Prediction using the sdk platform provided for python and the API calls 

In [None]:
% pip install assemblyai

In [None]:
import os
import time
import assemblyai as aai
import json
from utils import names
from dotenv import load_dotenv

load_dotenv()

files = names.get_file_names()

In [None]:
aai.settings.api_key = os.getenv("ASSEMBLYAI_API_KEY")

transcriber = aai.Transcriber()

config = aai.TranscriptionConfig(speech_model=aai.SpeechModel.universal, language_code="it")

In [3]:
def assemblyai_transcribe(audio_file_path):
    transcript = transcriber.transcribe(data=audio_file_path, config=config)

    if transcript.status == aai.TranscriptStatus.error:
        print(f"Transcription failed: {transcript.error}")
        exit(1)

    return transcript

In [None]:
def save_transcript_text(file_name, text):
    with open(f"../data/assemblyai/text/{file_name}.txt", "w", encoding="utf-8") as f:
        f.write(text)

def save_json(file_name, json_content):
    with open(f"../data/assemblyai/json/{file_name}.json", "w", encoding="utf-8") as f:
        json.dump(json_content,  f, ensure_ascii=False, indent=2)
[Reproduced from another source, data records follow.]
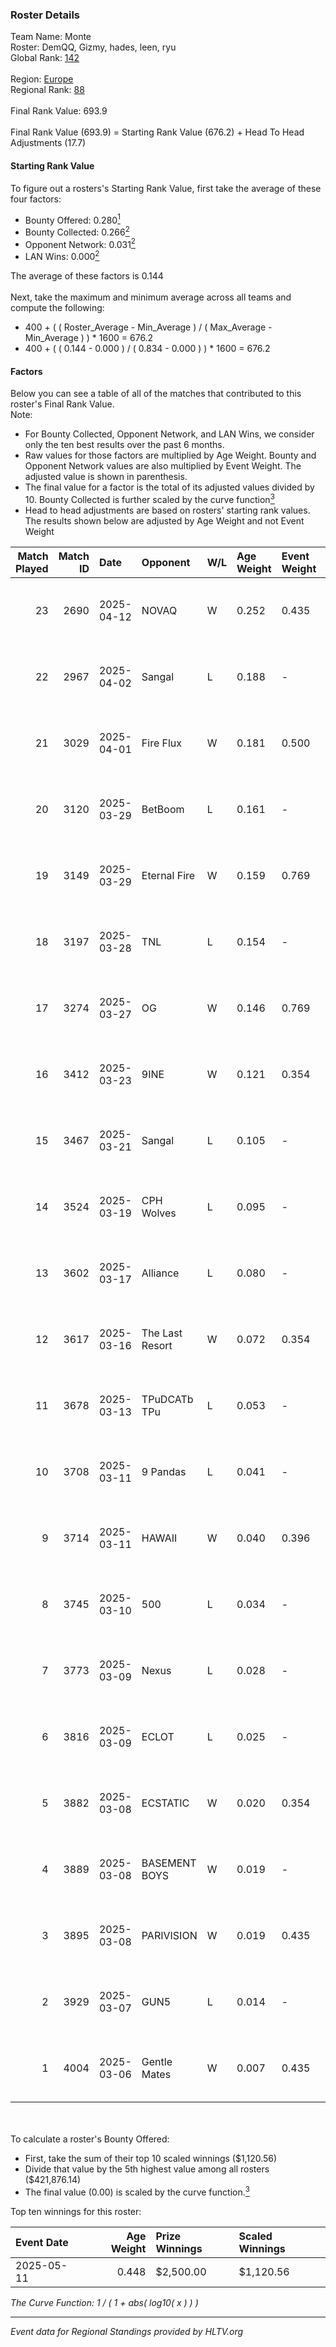 ### Roster Details<br />
Team Name: Monte<br />
Roster: DemQQ, Gizmy, hades, leen, ryu<br />
Global Rank: [142](../../standings_global_2025_09_01.md)<br />
<br />
Region: [Europe]( ../../standings_europe_2025_09_01.md)<br />
Regional Rank: [88]( ../../standings_europe_2025_09_01.md)<br />
<br />
Final Rank Value:  693.9<br />
<br />
Final Rank Value (693.9) = Starting Rank Value (676.2) + Head To Head Adjustments (17.7)<br />

#### Starting Rank Value<br />
To figure out a rosters's Starting Rank Value, first take the average of these four factors:<br />
- Bounty Offered: 0.280[<sup>1</sup>](#table2)
- Bounty Collected: 0.266[<sup>2</sup>](#table1)
- Opponent Network: 0.031[<sup>2</sup>](#table1)
- LAN Wins: 0.000[<sup>2</sup>](#table1)

The average of these factors is 0.144<br />
<br />
Next, take the maximum and minimum average across all teams and compute the following:<br />
- 400 + ( ( Roster_Average - Min_Average ) / ( Max_Average - Min_Average ) ) * 1600 = 676.2
- 400 + ( ( 0.144 - 0.000 ) / ( 0.834 - 0.000 ) ) * 1600 = 676.2


#### Factors<br />
Below you can see a table of all of the matches that contributed to this roster's Final Rank Value.<br />
Note:<br />

- For Bounty Collected, Opponent Network, and LAN Wins, we consider only the ten best results over the past 6 months.
- Raw values for those factors are multiplied by Age Weight. Bounty and Opponent Network values are also multiplied by Event Weight. The adjusted value is shown in parenthesis.
- The final value for a factor is the total of its adjusted values divided by 10. Bounty Collected is further scaled by the curve function[<sup>3</sup>](#curveFunction)
- Head to head adjustments are based on rosters' starting rank values. The results shown below are adjusted by Age Weight and not Event Weight
<span id="table1"></span><br />


| Match Played | Match ID | Date       | Opponent        | W/L | Age Weight | Event Weight | Bounty Collected | Opponent Network | LAN Wins  | H2H Adj. | Roster                         |
| -: | -: | :- | :- | :- | :- | :- | :- | :- | :- | -: | :- |
|           23 |     2690 | 2025-04-12 | NOVAQ           | W   | 0.252      | 0.435        | 0.023 (0.003)    | 0.371 (0.041)    | 0 (0.000) |     6.31 | Gizmy, hAdji, leen, MoDo, ryu  |
|           22 |     2967 | 2025-04-02 | Sangal          | L   | 0.188      | -            | -                | -                | -         |    -1.55 | DemQQ, Gizmy, hades, leen, ryu |
|           21 |     3029 | 2025-04-01 | Fire Flux       | W   | 0.181      | 0.500        | 0.002 (0.000)    | 0.323 (0.029)    | 0 (0.000) |     3.43 | DemQQ, Gizmy, hades, leen, ryu |
|           20 |     3120 | 2025-03-29 | BetBoom         | L   | 0.161      | -            | -                | -                | -         |    -0.08 | DemQQ, Gizmy, hades, leen, ryu |
|           19 |     3149 | 2025-03-29 | Eternal Fire    | W   | 0.159      | 0.769        | 0.001 (0.000)    | 0.578 (0.070)    | 0 (0.000) |     3.19 | DemQQ, Gizmy, hades, leen, ryu |
|           18 |     3197 | 2025-03-28 | TNL             | L   | 0.154      | -            | -                | -                | -         |    -0.39 | DemQQ, Gizmy, hades, leen, ryu |
|           17 |     3274 | 2025-03-27 | OG              | W   | 0.146      | 0.769        | 0.101 (0.011)    | 0.879 (0.099)    | 0 (0.000) |     4.27 | DemQQ, Gizmy, hades, leen, ryu |
|           16 |     3412 | 2025-03-23 | 9INE            | W   | 0.121      | 0.354        | 0.022 (0.001)    | 1.000 (0.043)    | 0 (0.000) |     3.70 | DemQQ, Gizmy, hades, leen, ryu |
|           15 |     3467 | 2025-03-21 | Sangal          | L   | 0.105      | -            | -                | -                | -         |    -0.85 | DemQQ, Gizmy, hades, leen, ryu |
|           14 |     3524 | 2025-03-19 | CPH Wolves      | L   | 0.095      | -            | -                | -                | -         |    -1.73 | DemQQ, Gizmy, hades, leen, ryu |
|           13 |     3602 | 2025-03-17 | Alliance        | L   | 0.080      | -            | -                | -                | -         |    -0.17 | DemQQ, Gizmy, hades, leen, ryu |
|           12 |     3617 | 2025-03-16 | The Last Resort | W   | 0.072      | 0.354        | 0.000 (0.000)    | 0.122 (0.003)    | 0 (0.000) |     1.33 | DemQQ, Gizmy, hades, leen, ryu |
|           11 |     3678 | 2025-03-13 | TPuDCATb TPu    | L   | 0.053      | -            | -                | -                | -         |    -0.52 | DemQQ, Gizmy, hades, leen, ryu |
|           10 |     3708 | 2025-03-11 | 9 Pandas        | L   | 0.041      | -            | -                | -                | -         |    -0.48 | DemQQ, Gizmy, hades, leen, ryu |
|            9 |     3714 | 2025-03-11 | HAWAII          | W   | 0.040      | 0.396        | 0.001 (0.000)    | 0.290 (0.005)    | 0 (0.000) |     0.86 | DemQQ, Gizmy, hades, leen, ryu |
|            8 |     3745 | 2025-03-10 | 500             | L   | 0.034      | -            | -                | -                | -         |    -0.56 | DemQQ, Gizmy, hades, leen, ryu |
|            7 |     3773 | 2025-03-09 | Nexus           | L   | 0.028      | -            | -                | -                | -         |    -0.14 | DemQQ, Gizmy, hades, leen, ryu |
|            6 |     3816 | 2025-03-09 | ECLOT           | L   | 0.025      | -            | -                | -                | -         |    -0.19 | DemQQ, Gizmy, hades, leen, ryu |
|            5 |     3882 | 2025-03-08 | ECSTATIC        | W   | 0.020      | 0.354        | 0.094 (0.001)    | 0.782 (0.005)    | 0 (0.000) |     0.58 | DemQQ, Gizmy, hades, leen, ryu |
|            4 |     3889 | 2025-03-08 | BASEMENT BOYS   | W   | 0.019      | -            | -                | -                | 0 (0.000) |     0.11 | DemQQ, Gizmy, hades, leen, ryu |
|            3 |     3895 | 2025-03-08 | PARIVISION      | W   | 0.019      | 0.435        | 0.123 (0.001)    | 0.977 (0.008)    | 0 (0.000) |     0.51 | DemQQ, Gizmy, hades, leen, ryu |
|            2 |     3929 | 2025-03-07 | GUN5            | L   | 0.014      | -            | -                | -                | -         |    -0.09 | DemQQ, Gizmy, hades, leen, ryu |
|            1 |     4004 | 2025-03-06 | Gentle Mates    | W   | 0.007      | 0.435        | 0.158 (0.000)    | 1.000 (0.003)    | -         |     0.21 | DemQQ, Gizmy, hades, leen, ryu |

<br />
<span id="table2"></span><br />
To calculate a roster's Bounty Offered:<br />

- First, take the sum of their top 10 scaled winnings ($1,120.56)
- Divide that value by the 5th highest value among all rosters ($421,876.14)
- The final value (0.00) is scaled by the curve function.[<sup>3</sup>](#curveFunction)

Top ten winnings for this roster:<br />

| Event Date | Age Weight | Prize Winnings | Scaled Winnings |
| :- | -: | :- | :- |
| 2025-05-11 |      0.448 | $2,500.00      | $1,120.56       |


<span id="curveFunction"></span>_The Curve Function: 1 / ( 1 + abs( log10( x ) ) )_<br />

---
_Event data for Regional Standings provided by HLTV.org_<br />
def save_automatically_generated_srt(file_name, srt_content):
    with open(f"../data/assemblyai/srt/{file_name}.srt", "w", encoding="utf-8") as f:
        f.write(srt_content)

# Function to build the json from the transcript
def build_json(transcript):
    full_transcript = []
    for sentence in transcript.get_sentences():
        transcript_dict = {}
        transcript_dict["start"] = sentence.start
        transcript_dict["end"] = sentence.end
        transcript_dict["text"] = sentence.text
        transcript_dict["confidence"] = sentence.confidence

        words = []
        for word in sentence.words:
            new_word = {}
            new_word["word"] = word.text
            new_word["start"] = word.start
            new_word["end"] = word.end
            new_word["confidence"] = word.confidence

            words.append(new_word)
    
        transcript_dict["words"] = words

        full_transcript.append(transcript_dict)

    return full_transcript

In [None]:
for file in files:
    print(f"Starting prediction of {file}")
    start = time.time()
    _transcript = assemblyai_transcribe(f"../data/audio/full_audio/{file}.wav")
    end = time.time()

    elapsed_time = end - start

    with open(f"../data/assemblyai/times.txt", "a", encoding="utf-8") as f:
        f.write(f"{file} : {elapsed_time}")

    save_transcript_text(file_name=f"{file}",text=_transcript.text)
    save_automatically_generated_srt(file_name=f"{file}",srt_content=_transcript.export_subtitles_srt())

    json_content = build_json(transcript=_transcript)
    save_json(file_name=f"{file}",json_content=json_content)